La responsabilité pénale des personnes morales[1]

Depuis le 1er mars 1994, les personnes morales (les SA et SARL, par exemple) sont pénalement responsables de toutes les infractions commises par leurs organes ou représentants. Cette responsabilité pénale n’exclut pas celle des personnes physiques (et notamment celle du dirigeant) auteurs ou complices des mêmes faits.

Il n’existe pas de seuil minimal des peines encourues par les personnes morales mais des plafonds et c’est pourquoi le juge peut descendre dans l’échelle des peines. Lorsque la peine encourue est une amende, cette amende peut être quintuplée lorsqu’elle est appliquée à une personne morale.

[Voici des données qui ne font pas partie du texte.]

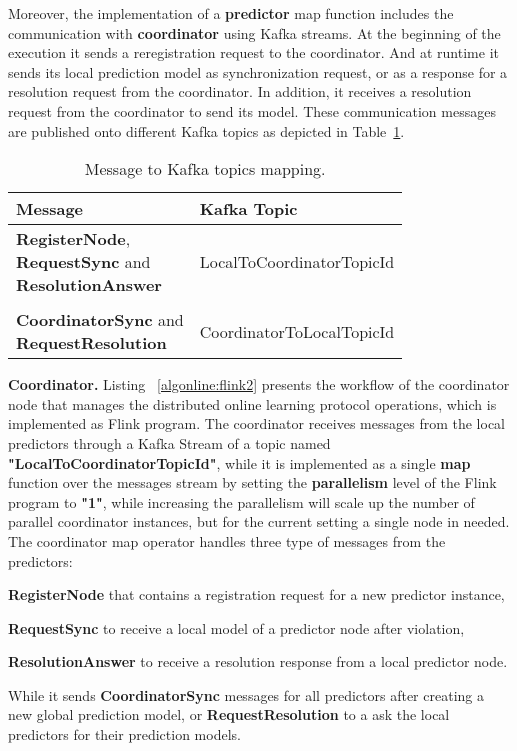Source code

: \par Moreover, the implementation of  a \textbf{predictor} map function includes the communication  with \textbf{coordinator} using Kafka streams. At the beginning of the execution it sends a reregistration request to the coordinator. And at runtime it sends  its local prediction model as synchronization request,  or as a response for a resolution request from the coordinator. In addition, it receives a resolution request from the coordinator to send its model. These communication messages are published onto different  Kafka topics as depicted in Table~\ref{tab:messagesToTopics}. 

\begin{table}[h]
	\caption{Message to Kafka topics mapping.}
	\label{tab:messagesToTopics}
	\begin{tabular}{p{3cm}l}
		\toprule
		Message &Kafka Topic\\
		\midrule
		\parbox[t]{4cm}{\textbf{RegisterNode}, \\ \textbf{RequestSync} and \\\textbf{ResolutionAnswer} } &LocalToCoordinatorTopicId\\ \\
		
			  \parbox[t]{4cm}{\textbf{CoordinatorSync} and \\ \textbf{RequestResolution}} &CoordinatorToLocalTopicId\\
		
		\bottomrule
	\end{tabular}
\end{table}


\textbf{Coordinator.} Listing ~\ref{algonline:flink2} presents the workflow of the coordinator node that manages the distributed online learning protocol operations, which is implemented as Flink program. The coordinator receives messages from the local predictors through a Kafka Stream of a topic named \textbf{"LocalToCoordinatorTopicId"}, while it is implemented as a single \textbf{map} function over the messages stream by setting the \textbf{parallelism} level of the Flink program to \textbf{"1"}, while increasing the parallelism will scale up the number of parallel coordinator instances, but for the current setting a single node in needed. The coordinator map operator handles three type of messages from the predictors: \begin{enumerate*}[(i)]
	\item \textbf{RegisterNode} that contains  a registration request for a new predictor instance,
	\item \textbf{RequestSync} to receive a local model of a predictor node after violation,
	\item \textbf{ResolutionAnswer} to receive a resolution response from  a local predictor node.  
\end{enumerate*}  
 While it sends \textbf{CoordinatorSync} messages for all predictors after creating a new global prediction model, or \textbf{RequestResolution} to a ask the local predictors for their prediction models.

Les amendes susceptibles d’être infligées à une personne physique ou une personne morale peuvent atteindre des montants très élevés : 75 000 € pour un achat sans facture effectué par un entrepreneur individuel[2], (375 000 € s’il s’agit d’une société), 375 000 € pour une escroquerie (1 875 000 € s’il s’agit d’une société).

Beaucoup de sanctions aux infractions à la législation du travail sont des contraventions et les amendes encourues sont les suivantes (art 131-13 du Code pénal) :

Contraventions

Personnes physiques

Personnes morales

1re classe

38 € au plus

190 € au plus

2e classe

150 € au plus

750 € au plus

3e classe

450 € au plus

2 250 € au plus

4e classe

750 € au plus

3 750 € au plus

5e classe

1 500 € au plus[3]

7 500 € au plus[4]

Pour les contraventions de 5e classe l’amende peut être remplacée par la confiscation de la chose qui a servi ou permis l’infraction et par l’interdiction d’émettre des chèques pendant une durée maximum d’un an.

Pour les infractions considérées comme des délits ou des crimes, les amendes peuvent être beaucoup plus élevées et elles peuvent être accompagnées des peines suivantes :

1. L’interdiction d’exercice (interdiction d’exercer l’activité professionnelle ou sociale concernée par l’infraction ou toute autre activité précisée par la loi).

2. L’interdiction de chéquier.

3. L’exclusion des marchés publics.

4. La fermeture d’un établissement (provisoire ou définitive).

5. Le placement sous contrôle judiciaire (5 ans au plus) et la désignation d’un mandataire de justice.

6. L’interdiction de faire un appel public à l’épargne (5 ans au plus).

7. La confiscation de la chose.

8. L’affichage de la condamnation.

9. La dissolution de la personne morale lorsque la peine encourue par la personne physique responsable de l’infraction est une peine d’emprisonnement supérieure à 3 ans (cas d’escroquerie par exemple).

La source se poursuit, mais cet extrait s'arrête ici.